[NTLUG:Discuss] re:Hilcrest idea
Kathleen Weaver
kathleen at augustmail.com
Sun Oct 3 08:56:26 CDT 1999
>Is the game itself a 'shared' experience (like a MUD) or is each player
>in
>his/her own private world?
Oh, I haven't thought that far. Either would be interesting...
>Are you thinking about interaction in the old adventure style (verb
>noun, eg
>get bird, go north, say xyzzy) - or some kind of point-n-click interface
>(eg
>the Kings' Quest series) ?
I think point and click would be more fun.
>
>It would be pretty easy to add still pictures - but only if we have a
>talented
>artist somewhere who could paint 100+ images. (Maybe we could get some
>of
>the kids to do this? Given a verbal description of a location.)
I've got kids for that...
>Games of this sort are pretty easy to write - in fact I believe there is
>a new adventure design kit to enable your to script such things without
>any programming at all.
And that might be what I picked up a few days ago....

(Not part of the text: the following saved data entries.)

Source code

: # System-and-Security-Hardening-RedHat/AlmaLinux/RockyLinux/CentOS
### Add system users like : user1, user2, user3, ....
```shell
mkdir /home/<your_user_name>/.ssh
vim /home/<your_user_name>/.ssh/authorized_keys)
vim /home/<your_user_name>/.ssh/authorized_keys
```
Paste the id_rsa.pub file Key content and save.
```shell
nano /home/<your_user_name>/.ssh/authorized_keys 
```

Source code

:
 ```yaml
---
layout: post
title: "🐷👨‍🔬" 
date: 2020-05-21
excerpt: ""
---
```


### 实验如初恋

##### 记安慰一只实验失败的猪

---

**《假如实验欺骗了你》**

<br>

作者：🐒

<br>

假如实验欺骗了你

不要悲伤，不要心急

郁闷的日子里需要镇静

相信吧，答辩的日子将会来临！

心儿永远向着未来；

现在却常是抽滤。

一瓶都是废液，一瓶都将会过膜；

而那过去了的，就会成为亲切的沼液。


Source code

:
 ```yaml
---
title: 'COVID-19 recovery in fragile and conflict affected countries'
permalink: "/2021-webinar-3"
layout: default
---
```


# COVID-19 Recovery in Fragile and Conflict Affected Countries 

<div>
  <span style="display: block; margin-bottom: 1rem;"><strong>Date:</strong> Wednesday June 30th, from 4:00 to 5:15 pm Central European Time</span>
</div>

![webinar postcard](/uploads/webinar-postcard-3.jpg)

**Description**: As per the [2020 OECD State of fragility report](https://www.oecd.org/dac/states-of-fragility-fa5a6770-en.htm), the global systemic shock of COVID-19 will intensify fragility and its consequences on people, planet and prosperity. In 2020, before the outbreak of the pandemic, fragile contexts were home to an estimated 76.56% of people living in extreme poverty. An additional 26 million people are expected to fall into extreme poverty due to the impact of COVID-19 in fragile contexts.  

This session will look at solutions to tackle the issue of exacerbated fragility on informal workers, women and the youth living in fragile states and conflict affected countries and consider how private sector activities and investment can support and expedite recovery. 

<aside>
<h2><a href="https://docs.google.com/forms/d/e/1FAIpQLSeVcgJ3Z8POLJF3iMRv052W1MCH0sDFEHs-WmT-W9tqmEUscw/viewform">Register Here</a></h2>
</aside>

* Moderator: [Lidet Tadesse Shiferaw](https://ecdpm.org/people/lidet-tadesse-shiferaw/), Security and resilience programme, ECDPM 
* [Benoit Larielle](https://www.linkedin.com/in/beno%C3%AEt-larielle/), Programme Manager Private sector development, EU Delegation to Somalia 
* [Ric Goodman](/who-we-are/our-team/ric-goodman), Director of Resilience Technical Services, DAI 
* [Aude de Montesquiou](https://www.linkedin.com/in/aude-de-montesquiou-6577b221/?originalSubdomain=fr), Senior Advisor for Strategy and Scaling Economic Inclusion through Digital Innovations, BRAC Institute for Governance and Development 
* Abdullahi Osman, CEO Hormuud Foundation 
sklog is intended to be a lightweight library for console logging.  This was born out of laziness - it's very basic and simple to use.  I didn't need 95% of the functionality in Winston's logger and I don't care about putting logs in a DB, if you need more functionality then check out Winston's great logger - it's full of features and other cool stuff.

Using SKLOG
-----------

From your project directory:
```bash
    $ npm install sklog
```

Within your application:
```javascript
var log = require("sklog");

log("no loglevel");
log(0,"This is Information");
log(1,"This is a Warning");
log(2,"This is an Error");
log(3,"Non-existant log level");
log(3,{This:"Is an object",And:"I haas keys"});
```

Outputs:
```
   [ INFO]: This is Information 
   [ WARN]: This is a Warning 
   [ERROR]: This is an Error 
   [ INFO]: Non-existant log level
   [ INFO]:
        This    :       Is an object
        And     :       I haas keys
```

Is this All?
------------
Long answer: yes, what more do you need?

>The additions to make it limit the time you can play and keep game saves
>and statistics on a centralized server might require a little more work
>though.
Right -- and that's where linux comes in for sure. I know that part at least I'd like to put on a Linux server.
>> What type of interface would you be interested in? With a web browser you
>> could have the cross platform aspects easily, but you'd be limited in what you
>> could do. Do they all have newer browsers, say Netscrape 4.x? If so you
>> could probably do some interesting this with the DOM and JavaScript.
We can specifiy when it comes to Netscape. I'm going to start another message with some more ideas I've come up with.
>Using a web browser is certainly do-able - there is an online version of
>"Colossal Cave" (the classic Crowther & Woods adventure). If you did
>that,
>you could probably run ALL the games on the server - those kinds of
>game use almost zero compute time and are easy to run as CGI programs.
That would be very neat.
>What the heck do you teach in "Multimedia"? Perhaps we might get our
>pictures painted there? (Although technically, that's a "Monomedia" :-)
I'm not real sure, but I bet we could get about whatever we'd want.